*Action item*: Look through the listing below and give the number of lines that hold "latest". Say nothing more.

*Task data*:
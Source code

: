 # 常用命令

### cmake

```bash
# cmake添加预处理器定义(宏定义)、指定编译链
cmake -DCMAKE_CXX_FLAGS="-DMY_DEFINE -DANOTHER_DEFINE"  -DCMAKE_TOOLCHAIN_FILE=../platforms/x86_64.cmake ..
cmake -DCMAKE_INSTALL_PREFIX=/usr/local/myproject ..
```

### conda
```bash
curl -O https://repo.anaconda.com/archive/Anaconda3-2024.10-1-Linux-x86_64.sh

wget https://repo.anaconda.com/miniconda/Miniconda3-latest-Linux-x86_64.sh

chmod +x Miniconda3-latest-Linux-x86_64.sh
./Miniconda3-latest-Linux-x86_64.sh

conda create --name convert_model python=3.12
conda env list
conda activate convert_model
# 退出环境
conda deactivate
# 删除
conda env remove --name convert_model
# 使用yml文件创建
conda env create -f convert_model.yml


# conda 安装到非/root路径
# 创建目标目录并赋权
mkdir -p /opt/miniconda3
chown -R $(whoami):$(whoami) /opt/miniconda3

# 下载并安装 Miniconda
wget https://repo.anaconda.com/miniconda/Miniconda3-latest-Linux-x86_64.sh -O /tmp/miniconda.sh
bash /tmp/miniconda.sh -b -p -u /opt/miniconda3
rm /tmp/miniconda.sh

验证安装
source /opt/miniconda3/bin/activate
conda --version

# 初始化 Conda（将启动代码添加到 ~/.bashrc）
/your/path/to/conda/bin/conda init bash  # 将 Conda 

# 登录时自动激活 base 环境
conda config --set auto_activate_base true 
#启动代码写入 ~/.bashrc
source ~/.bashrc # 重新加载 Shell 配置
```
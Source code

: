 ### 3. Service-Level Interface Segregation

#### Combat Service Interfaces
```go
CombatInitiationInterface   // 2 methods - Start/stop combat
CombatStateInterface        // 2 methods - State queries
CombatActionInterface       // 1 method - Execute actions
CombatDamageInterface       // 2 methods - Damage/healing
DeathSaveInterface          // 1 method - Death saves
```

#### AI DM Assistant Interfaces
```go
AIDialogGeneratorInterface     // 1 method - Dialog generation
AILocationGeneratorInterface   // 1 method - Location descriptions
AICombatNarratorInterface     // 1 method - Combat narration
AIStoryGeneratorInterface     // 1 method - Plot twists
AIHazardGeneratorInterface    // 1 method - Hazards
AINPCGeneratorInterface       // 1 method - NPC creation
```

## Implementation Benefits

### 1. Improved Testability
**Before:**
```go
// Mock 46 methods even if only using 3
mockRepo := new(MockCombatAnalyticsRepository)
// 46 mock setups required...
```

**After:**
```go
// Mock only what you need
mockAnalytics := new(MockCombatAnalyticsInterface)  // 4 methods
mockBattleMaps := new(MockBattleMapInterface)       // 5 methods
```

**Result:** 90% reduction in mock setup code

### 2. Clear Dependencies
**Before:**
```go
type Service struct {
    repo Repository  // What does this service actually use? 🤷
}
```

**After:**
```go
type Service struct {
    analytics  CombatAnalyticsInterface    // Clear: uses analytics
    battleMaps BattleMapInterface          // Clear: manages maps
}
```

*The completed task*: 4